It seemed the whole world watched in dismay as the U.S. president decided to withdraw from the Paris Accord, a global pact to fight climate change.
Whilst the widespread condemnation of the decision amongst many world leaders, industry experts and citizens is evidence in itself of a bad choice, we take a look at what this means.
What is the Paris Accord?
In 2016 a first-of-its-kind agreement was made between all nations that global temperatures would be kept from rising more than 2C. To contribute, each country would decide their own contribution to the overall goal of cutting greenhouse gas emissions and develop their own strategies to do so. For perspective, scientists believe a rise of 2C would be disastrous.

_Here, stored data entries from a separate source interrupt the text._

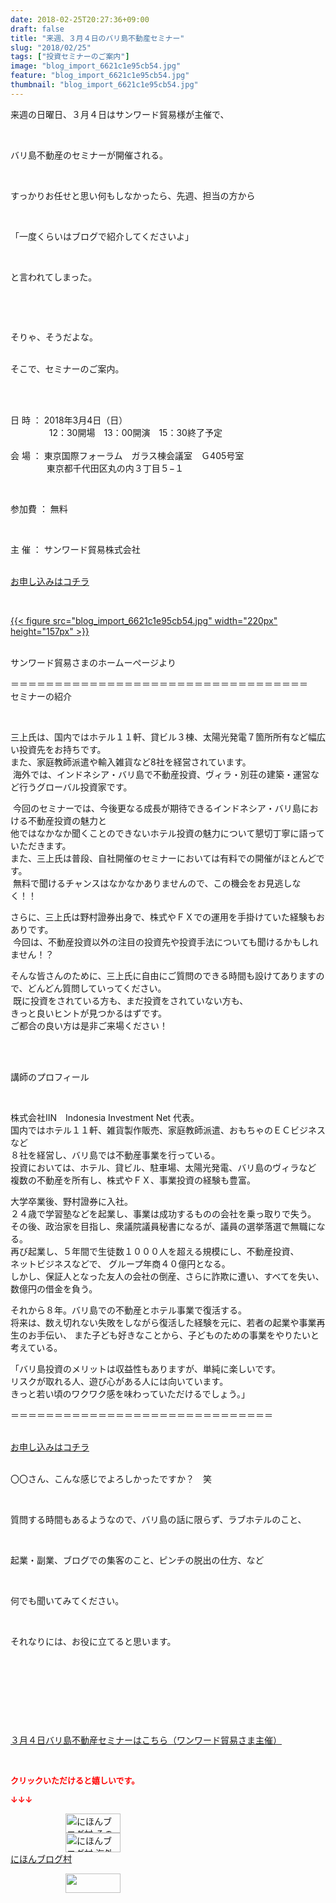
 ```yaml
---
date: 2018-02-25T20:27:36+09:00
draft: false
title: "来週、３月４日のバリ島不動産セミナー"
slug: "2018/02/25"
tags: ["投資セミナーのご案内"]
image: "blog_import_6621c1e95cb54.jpg"
feature: "blog_import_6621c1e95cb54.jpg"
thumbnail: "blog_import_6621c1e95cb54.jpg"
---
```

<p>来週の日曜日、３月４日はサンワード貿易様が主催で、</p><p> </p><p>バリ島不動産のセミナーが開催される。</p><p> </p><p>すっかりお任せと思い何もしなかったら、先週、担当の方から</p><p> </p><p>「一度くらいはブログで紹介してくださいよ」</p><p> </p><p>と言われてしまった。</p><p> </p><p> </p><p>そりゃ、そうだよな。</p><p><br/>そこで、セミナーのご案内。</p><p> </p><p><br/>日 時 ： 2018年3月4日（日）<br/>　　　     12：30開場　13：00開演　15：30終了予定<br/> <br/>会 場 ： 東京国際フォーラム　ガラス棟会議室　Ｇ405号室<br/>　　　    東京都千代田区丸の内３丁目５−１ </p><p> </p><p>参加費 ： 無料</p><p> </p><p>主 催 ： サンワード貿易株式会社 </p><p><br/><a href="04_ek" target="_blank"><span style="text-decoration: underline;">お申し込みはコチラ</span></a></p><p> </p><p><a href="04_ek" target="_blank">{{< figure src="blog_import_6621c1e95cb54.jpg" width="220px" height="157px" >}}</a></p><p><br/>サンワード貿易さまのホームーぺージより</p><p>＝＝＝＝＝＝＝＝＝＝＝＝＝＝＝＝＝＝＝＝＝＝＝＝＝＝＝＝＝＝＝＝＝＝<br/>セミナーの紹介</p><p> </p><p>三上氏は、国内ではホテル１１軒、貸ビル３棟、太陽光発電７箇所所有など幅広い投資先をお持ちです。<br/>また、家庭教師派遣や輸入雑貨など8社を経営されています。<br/> 海外では、インドネシア・バリ島で不動産投資、ヴィラ・別荘の建築・運営など行うグローバル投資家です。</p><p> 今回のセミナーでは、今後更なる成長が期待できるインドネシア・バリ島における不動産投資の魅力と<br/>他ではなかなか聞くことのできないホテル投資の魅力について懇切丁寧に語っていただきます。<br/>また、三上氏は普段、自社開催のセミナーにおいては有料での開催がほとんどです。<br/> 無料で聞けるチャンスはなかなかありませんので、この機会をお見逃しなく！！</p><p>さらに、三上氏は野村證券出身で、株式やＦＸでの運用を手掛けていた経験もおありです。<br/> 今回は、不動産投資以外の注目の投資先や投資手法についても聞けるかもしれません！？</p><p>そんな皆さんのために、三上氏に自由にご質問のできる時間も設けてありますので、どんどん質問していってください。<br/> 既に投資をされている方も、まだ投資をされていない方も、<br/>きっと良いヒントが見つかるはずです。<br/>ご都合の良い方は是非ご来場ください！</p><p> </p><p><br/>講師のプロフィール</p><p> </p><p>株式会社IIN　Indonesia Investment Net 代表。<br/>国内ではホテル１１軒、雑貨製作販売、家庭教師派遣、おもちゃのＥＣビジネスなど<br/>８社を経営し、バリ島では不動産事業を行っている。<br/>投資においては、ホテル、貸ビル、駐車場、太陽光発電、バリ島のヴィラなど<br/>複数の不動産を所有し、株式やＦＸ、事業投資の経験も豊富。</p><p>大学卒業後、野村證券に入社。<br/>２４歳で学習塾などを起業し、事業は成功するものの会社を乗っ取りで失う。<br/>その後、政治家を目指し、衆議院議員秘書になるが、議員の選挙落選で無職になる。<br/>再び起業し、５年間で生徒数１０００人を超える規模にし、不動産投資、<br/>ネットビジネスなどで、 グループ年商４０億円となる。<br/>しかし、保証人となった友人の会社の倒産、さらに詐欺に遭い、すべてを失い、<br/>数億円の借金を負う。</p><p>それから８年。バリ島での不動産とホテル事業で復活する。<br/>将来は、数え切れない失敗をしながら復活した経験を元に、若者の起業や事業再生のお手伝い、 また子ども好きなことから、子どものための事業をやりたいと考えている。</p><p>「バリ島投資のメリットは収益性もありますが、単純に楽しいです。<br/>リスクが取れる人、遊び心がある人には向いています。<br/>きっと若い頃のワクワク感を味わっていただけるでしょう。」</p><p>＝＝＝＝＝＝＝＝＝＝＝＝＝＝＝＝＝＝＝＝＝＝＝＝＝＝＝＝＝＝</p><p><br/><a href="04_ek" target="_blank"><span style="text-decoration: underline;">お申し込みはコチラ</span></a></p><p><br/>〇〇さん、こんな感じでよろしかったですか？　笑</p><p> </p><p>質問する時間もあるようなので、バリ島の話に限らず、ラブホテルのこと、</p><p> </p><p>起業・副業、ブログでの集客のこと、ピンチの脱出の仕方、など</p><p> </p><p>何でも聞いてみてください。</p><p> </p><p>それなりには、お役に立てると思います。</p><p> </p><p> </p><p> </p><p> </p><p><a href="index.html" target="_blank">３月４日バリ島不動産セミナーはこちら（ワンワード貿易さま主催）</a></p><p> </p><p><font color="#ff0000" size="2"><strong>クリックいただけると嬉しいです。</strong></font></p><p><font color="#ff0000" size="2"><strong>↓↓↓</strong></font></p><p><a href="ranking.html?p_cid=01260127" id="&amp;blogmura_banner" target="_blank"><img alt="にほんブログ村 その他生活ブログ 不動産投資へ" border="0" height="31" src="data:image/svg+xml;charset=utf-8,%3Csvg%20xmlns%3D%22http%3A%2F%2Fwww.w3.org%2F2000%2Fsvg%22%20title%3D%22Placeholder%20for%20Images%22%20role%3D%22presentation%22%20viewBox%3D%220%200%2088%2031%22%20%2F%3E" width="88" data-src="https://img-proxy.blog-video.jp/images?url=http%3A%2F%2Flife.blogmura.com%2Fhudousantoushi%2Fimg%2Fhudousantoushi88_31.gif" style="aspect-ratio: auto 88 / 31;"/><noscript><img alt="にほんブログ村 その他生活ブログ 不動産投資へ" border="0" height="31" src="https://img-proxy.blog-video.jp/images?url=http%3A%2F%2Flife.blogmura.com%2Fhudousantoushi%2Fimg%2Fhudousantoushi88_31.gif" width="88"></noscript></a><br/><a href="ranking.html?p_cid=01260127" target="_blank"><img alt="にほんブログ村 海外生活ブログ バリ島情報へ" border="0" height="31" src="data:image/svg+xml;charset=utf-8,%3Csvg%20xmlns%3D%22http%3A%2F%2Fwww.w3.org%2F2000%2Fsvg%22%20title%3D%22Placeholder%20for%20Images%22%20role%3D%22presentation%22%20viewBox%3D%220%200%2088%2031%22%20%2F%3E" width="88" data-src="https://img-proxy.blog-video.jp/images?url=http%3A%2F%2Foverseas.blogmura.com%2Fbali%2Fimg%2Fbali88_31.gif" style="aspect-ratio: auto 88 / 31;"/><noscript><img alt="にほんブログ村 海外生活ブログ バリ島情報へ" border="0" height="31" src="https://img-proxy.blog-video.jp/images?url=http%3A%2F%2Foverseas.blogmura.com%2Fbali%2Fimg%2Fbali88_31.gif" width="88"></noscript></a><br/><a href="ranking.html?p_cid=01260127" target="_blank">にほんブログ村</a></p><p><a href="link.php?1804582" title="人気ブログランキングへ"><img border="0" height="31" src="data:image/svg+xml;charset=utf-8,%3Csvg%20xmlns%3D%22http%3A%2F%2Fwww.w3.org%2F2000%2Fsvg%22%20title%3D%22Placeholder%20for%20Images%22%20role%3D%22presentation%22%20viewBox%3D%220%200%2088%2031%22%20%2F%3E" width="88" data-src="https://blog.with2.net/img/banner/banner_22.gif" style="aspect-ratio: auto 88 / 31;"/><noscript><img border="0" height="31" src="https://blog.with2.net/img/banner/banner_22.gif" width="88"></noscript></a></p><p> </p>

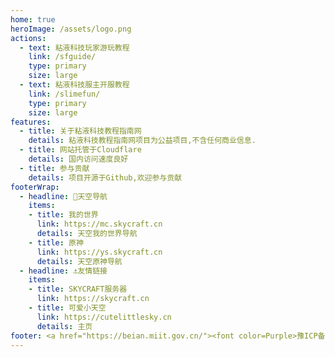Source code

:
 ```yaml
---
home: true
heroImage: /assets/logo.png
actions:
  - text: 粘液科技玩家游玩教程
    link: /sfguide/
    type: primary
    size: large
  - text: 粘液科技服主开服教程
    link: /slimefun/
    type: primary
    size: large
features:
  - title: 关于粘液科技教程指南网
    details: 粘液科技教程指南网项目为公益项目,不含任何商业信息. 
  - title: 网站托管于Cloudflare
    details: 国内访问速度良好
  - title: 参与贡献
    details: 项目开源于Github,欢迎参与贡献
footerWrap: 
  - headline: 🌿天空导航
    items:
    - title: 我的世界
      link: https://mc.skycraft.cn
      details: 天空我的世界导航
    - title: 原神
      link: https://ys.skycraft.cn
      details: 天空原神导航
  - headline: ⚓友情链接
    items:
    - title: SKYCRAFT服务器
      link: https://skycraft.cn
    - title: 可爱小天空
      link: https://cutelittlesky.cn
      details: 主页
footer: <a href="https://beian.miit.gov.cn/"><font color=Purple>豫ICP备2021034016号</a><font color=Gray> | <a href="https://mc.skycraft.cn/"><font color=DarkRed>SKYCRAFT.CN</a> © 2020-2024 <font color=Gray>| 如非特别说明,本站内容使用<a href="http://creativecommons.org/licenses/by-nc-sa/3.0/"><font color=Orange>CC BY-NC-SA 3.0</a><font color=Gray>协议</color>
---
```


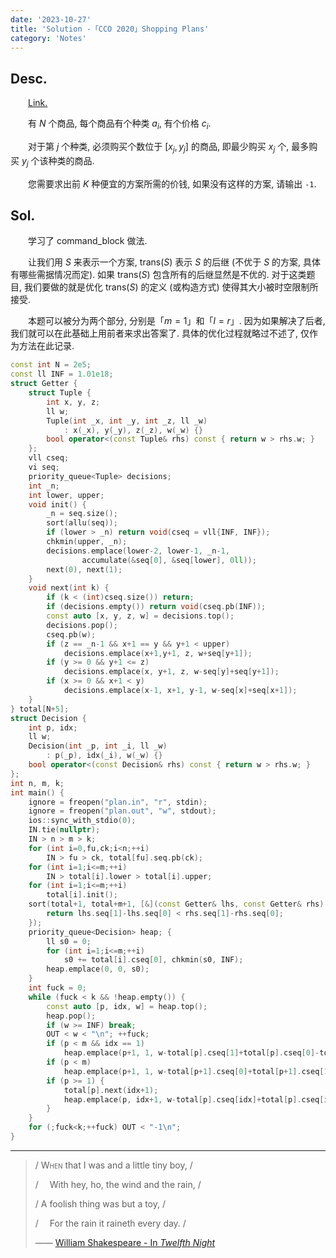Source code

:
 ```yaml
---
date: '2023-10-27'
title: 'Solution -「CCO 2020」Shopping Plans'
category: 'Notes'
---
```


## Desc.

&emsp;&emsp;[Link.](https://www.luogu.com.cn/problem/P6646)

&emsp;&emsp;有 $N$ 个商品, 每个商品有个种类 $a_i$, 有个价格 $c_i$.

&emsp;&emsp;对于第 $j$ 个种类, 必须购买个数位于 $[x_j,y_j]$ 的商品, 即最少购买 $x_j$ 个, 最多购买 $y_j$ 个该种类的商品.

&emsp;&emsp;您需要求出前 $K$ 种便宜的方案所需的价钱, 如果没有这样的方案, 请输出 `-1`.

## Sol.

&emsp;&emsp;学习了 command_block 做法.

&emsp;&emsp;让我们用 $S$ 来表示一个方案, $\mathrm {trans} (S)$ 表示 $S$ 的后继 (不优于 $S$ 的方案, 具体有哪些需据情况而定). 如果 $\mathrm {trans} (S)$ 包含所有的后继显然是不优的. 对于这类题目, 我们要做的就是优化 $\mathrm {trans} (S)$ 的定义 (或构造方式) 使得其大小被时空限制所接受. 

&emsp;&emsp;本题可以被分为两个部分, 分别是「$m = 1$」和「$l = r$」. 因为如果解决了后者, 我们就可以在此基础上用前者来求出答案了. 具体的优化过程就略过不述了, 仅作为方法在此记录.

```cpp
const int N = 2e5;
const ll INF = 1.01e18;
struct Getter {
    struct Tuple {
        int x, y, z;
        ll w;
        Tuple(int _x, int _y, int _z, ll _w)
            : x(_x), y(_y), z(_z), w(_w) {}
        bool operator<(const Tuple& rhs) const { return w > rhs.w; }
    };
    vll cseq;
    vi seq;
    priority_queue<Tuple> decisions;
    int _n;
    int lower, upper;
    void init() {
        _n = seq.size();
        sort(allu(seq));
        if (lower > _n) return void(cseq = vll{INF, INF});
        chkmin(upper, _n);
        decisions.emplace(lower-2, lower-1, _n-1,
                accumulate(&seq[0], &seq[lower], 0ll));
        next(0), next(1);
    }
    void next(int k) {
        if (k < (int)cseq.size()) return;
        if (decisions.empty()) return void(cseq.pb(INF));
        const auto [x, y, z, w] = decisions.top();
        decisions.pop();
        cseq.pb(w);
        if (z == _n-1 && x+1 == y && y+1 < upper)
            decisions.emplace(x+1,y+1, z, w+seq[y+1]);
        if (y >= 0 && y+1 <= z)
            decisions.emplace(x, y+1, z, w-seq[y]+seq[y+1]);
        if (x >= 0 && x+1 < y)
            decisions.emplace(x-1, x+1, y-1, w-seq[x]+seq[x+1]);
    }
} total[N+5];
struct Decision {
    int p, idx;
    ll w;
    Decision(int _p, int _i, ll _w)
        : p(_p), idx(_i), w(_w) {}
    bool operator<(const Decision& rhs) const { return w > rhs.w; }
};
int n, m, k;
int main() {
    ignore = freopen("plan.in", "r", stdin);
    ignore = freopen("plan.out", "w", stdout);
    ios::sync_with_stdio(0);
    IN.tie(nullptr);
    IN > n > m > k;
    for (int i=0,fu,ck;i<n;++i)
        IN > fu > ck, total[fu].seq.pb(ck);
    for (int i=1;i<=m;++i)
        IN > total[i].lower > total[i].upper;
    for (int i=1;i<=m;++i)
        total[i].init();
    sort(total+1, total+m+1, [&](const Getter& lhs, const Getter& rhs) {
        return lhs.seq[1]-lhs.seq[0] < rhs.seq[1]-rhs.seq[0];
    });
    priority_queue<Decision> heap; {
        ll s0 = 0;
        for (int i=1;i<=m;++i)
            s0 += total[i].cseq[0], chkmin(s0, INF);
        heap.emplace(0, 0, s0);
    }
    int fuck = 0;
    while (fuck < k && !heap.empty()) {
        const auto [p, idx, w] = heap.top();
        heap.pop();
        if (w >= INF) break;
        OUT < w < "\n"; ++fuck;
        if (p < m && idx == 1)
            heap.emplace(p+1, 1, w-total[p].cseq[1]+total[p].cseq[0]-total[p+1].cseq[0]+total[p+1].cseq[1]);
        if (p < m)
            heap.emplace(p+1, 1, w-total[p+1].cseq[0]+total[p+1].cseq[1]);
        if (p >= 1) {
            total[p].next(idx+1);
            heap.emplace(p, idx+1, w-total[p].cseq[idx]+total[p].cseq[idx+1]);
        }
    }
    for (;fuck<k;++fuck) OUT < "-1\n";
}
```

---

> / <span style="font-variant: small-caps;">When</span> that I was and a little tiny boy, /
>
> / &emsp;With hey, ho, the wind and the rain, /
>
> / A foolish thing was but a toy, /
>
> / &emsp;For the rain it raineth every day. /
>
> —— [William Shakespeare - In *Twelfth Night*](https://en.wikipedia.org/wiki/Twelfth_Night)
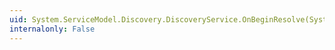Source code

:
 ```yaml
---
uid: System.ServiceModel.Discovery.DiscoveryService.OnBeginResolve(System.ServiceModel.Discovery.ResolveCriteria,System.AsyncCallback,System.Object)
internalonly: False
---
```

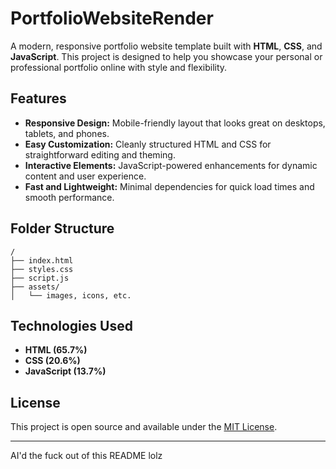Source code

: # PortfolioWebsiteRender

A modern, responsive portfolio website template built with **HTML**, **CSS**, and **JavaScript**. This project is designed to help you showcase your personal or professional portfolio online with style and flexibility.

## Features

- **Responsive Design:** Mobile-friendly layout that looks great on desktops, tablets, and phones.
- **Easy Customization:** Cleanly structured HTML and CSS for straightforward editing and theming.
- **Interactive Elements:** JavaScript-powered enhancements for dynamic content and user experience.
- **Fast and Lightweight:** Minimal dependencies for quick load times and smooth performance.

## Folder Structure

```
/
├── index.html
├── styles.css
├── script.js
├── assets/
│   └── images, icons, etc.
```

## Technologies Used

- **HTML (65.7%)**
- **CSS (20.6%)**
- **JavaScript (13.7%)**

## License

This project is open source and available under the [MIT License](LICENSE).

---
AI'd the fuck out of this README lolz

What does the U.S. exit mean?
As the world’s biggest carbon polluter over time, this presents a large, dangerous, problem to other nations, making harder the overall pledge to reduce global emissions. Going against pleas from the EU, the U.S. appear content to wash their hands of global environmental responsibility, whilst those assumed initially opposed to the mission – India and China – have maintained their support. Without the U.S. they have a chance to spearhead the campaign, although this may prove difficult as China’s biggest efforts in the past have been joint with the U.S.
So what now?
A large portion of American cities, states and businesses have vowed to plough ahead and strive towards the commitment, openly opposing their President’s stance. A reported thirty states have shown their loyalty to the original mission.
Whilst it remains to be seen whether this solidarity will suffice in a battle of such importance, the international reaction combined with national uprising makes clear that responsibility of the environment is not only being accepted, but embraced.